(Critical Survey of Contemporary Fiction)

TSVETAEVA is a translation of Viktoria Schweitzer’s Russian-language study of the great poet, originally published in Paris in 1988 as Byt i Bytie Mariny Tsvetaevoy. The most interesting aspect of this biography is its style, which is refreshingly unlike that of the typical Western literary biography. Although Schweitzer has obviously done a tremendous amount of research into Marina Tsvetaeva’s life, she is not afraid to express her own opinions about the poet’s actions and beliefs in a rather intimate manner, rejecting the role of the detached observer. This approach has its shortcomings, but in this book it works more often than not.

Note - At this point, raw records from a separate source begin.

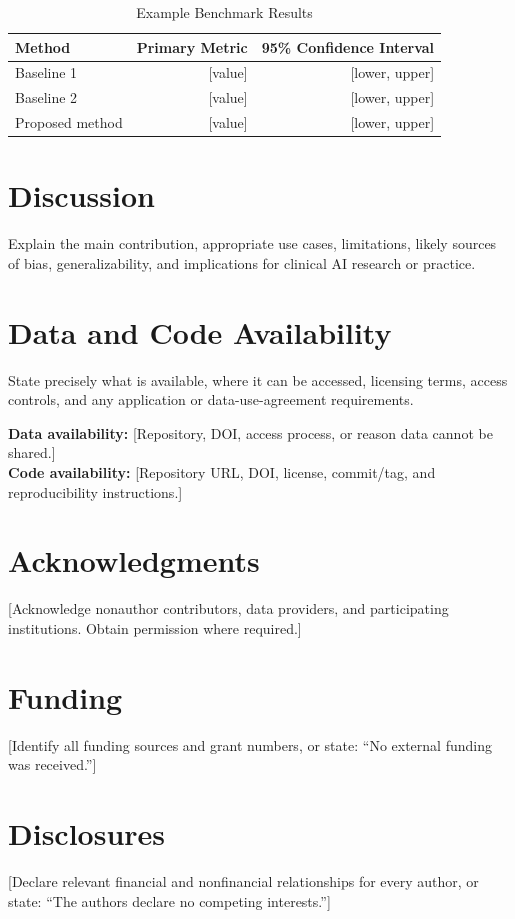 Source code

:\documentclass[11pt]{article}
\begin{document}
\begin{table}[htbp]
	\centering
	\caption{Example Benchmark Results}
	\begin{tabular}{@{}lrr@{}}
		\toprule
		Method          & Primary Metric & 95\% Confidence Interval \\
		\midrule
		Baseline 1      & [value]        & [lower, upper]           \\
		Baseline 2      & [value]        & [lower, upper]           \\
		Proposed method & [value]        & [lower, upper]           \\
		\bottomrule
	\end{tabular}
	\label{tab:benchmark-results}
\end{table}

\section{Discussion}
Explain the main contribution, appropriate use cases, limitations, likely sources of bias, generalizability, and implications for clinical AI research or practice.

\section{Data and Code Availability}
State precisely what is available, where it can be accessed, licensing terms, access controls, and any application or data-use-agreement requirements.

\noindent\textbf{Data availability:} [Repository, DOI, access process, or reason data cannot be shared.]\\
\textbf{Code availability:} [Repository URL, DOI, license, commit/tag, and reproducibility instructions.]

\section{Acknowledgments}
 [Acknowledge nonauthor contributors, data providers, and participating institutions. Obtain permission where required.]

\section{Funding}
 [Identify all funding sources and grant numbers, or state: ``No external funding was received.'']

\section{Disclosures}
 [Declare relevant financial and nonfinancial relationships for every author, or state: ``The authors declare no competing interests.'']
\end{document}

Schweitzer examines the characters of Tsvetaeva’s parents—her creative and demanding mother, who gave her her love of music and literature and taught her to speak and read several languages; her apparently stolid father, whose life was devoted to creating a museum of ancient art—and finds there the roots of the poet’s own obsessive devotion to art and her willingness to sacrifice virtually everything else for her work. Tsvetaeva achieved quite a measure of success as a poet in her youth, but because of her marriage to Sergey Efron, who opposed the Bolsheviks and had to leave Russia, ultimately she too had to leave her homeland to live in exile, primarily in Prague and Paris. Before she left Russia to meet Efron, she lived in poverty in Moscow with her two daughters, one of whom died of hunger in an orphanage...

(The entire section is 484 words.)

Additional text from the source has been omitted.